Records from a data source:

= = = =

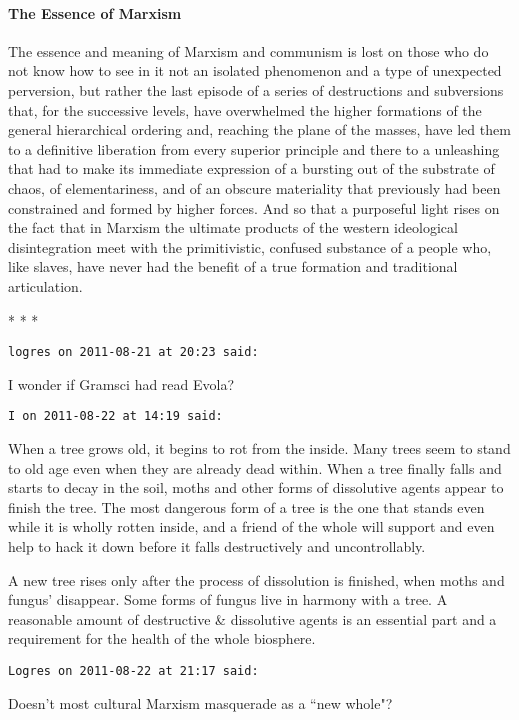 \paragraph{The Essence of Marxism}
\begin{quotex}
The essence and meaning of Marxism and communism is lost on those who do not know how to see in it not an isolated phenomenon and a type of unexpected perversion, but rather the last episode of a series of destructions and subversions that, for the successive levels, have overwhelmed the higher formations of the general hierarchical ordering and, reaching the plane of the masses, have led them to a definitive liberation from every superior principle and there to a unleashing that had to make its immediate expression of a bursting out of the substrate of chaos, of elementariness, and of an obscure materiality that previously had been constrained and formed by higher forces. And so that a purposeful light rises on the fact that in Marxism the ultimate products of the western ideological disintegration meet with the primitivistic, confused substance of a people who, like slaves, have never had the benefit of a true formation and traditional articulation. 

\end{quotex}



\begin{center}* * *\end{center}

\begin{footnotesize}\begin{sffamily}



\texttt{logres on 2011-08-21 at 20:23 said: }

I wonder if Gramsci had read Evola?


\hfill

\texttt{I on 2011-08-22 at 14:19 said: }

When a tree grows old, it begins to rot from the inside. Many trees seem to stand to old age even when they are already dead within. When a tree finally falls and starts to decay in the soil, moths and other forms of dissolutive agents appear to finish the tree. The most dangerous form of a tree is the one that stands even while it is wholly rotten inside, and a friend of the whole will support and even help to hack it down before it falls destructively and uncontrollably.

A new tree rises only after the process of dissolution is finished, when moths and fungus' disappear. Some forms of fungus live in harmony with a tree. A reasonable amount of destructive \& dissolutive agents is an essential part and a requirement for the health of the whole biosphere.


\hfill

\texttt{Logres on 2011-08-22 at 21:17 said: }

Doesn't most cultural Marxism masquerade as a ``new whole"?


\end{sffamily}\end{footnotesize}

= = = =

What is required
Look above for the line that holds "2011-08-22 at 21:17", then copy it and each line after it exactly, through the last line of the data.

Solution for this problem
\texttt{Logres on 2011-08-22 at 21:17 said: }

Doesn't most cultural Marxism masquerade as a ``new whole"?


\end{sffamily}\end{footnotesize}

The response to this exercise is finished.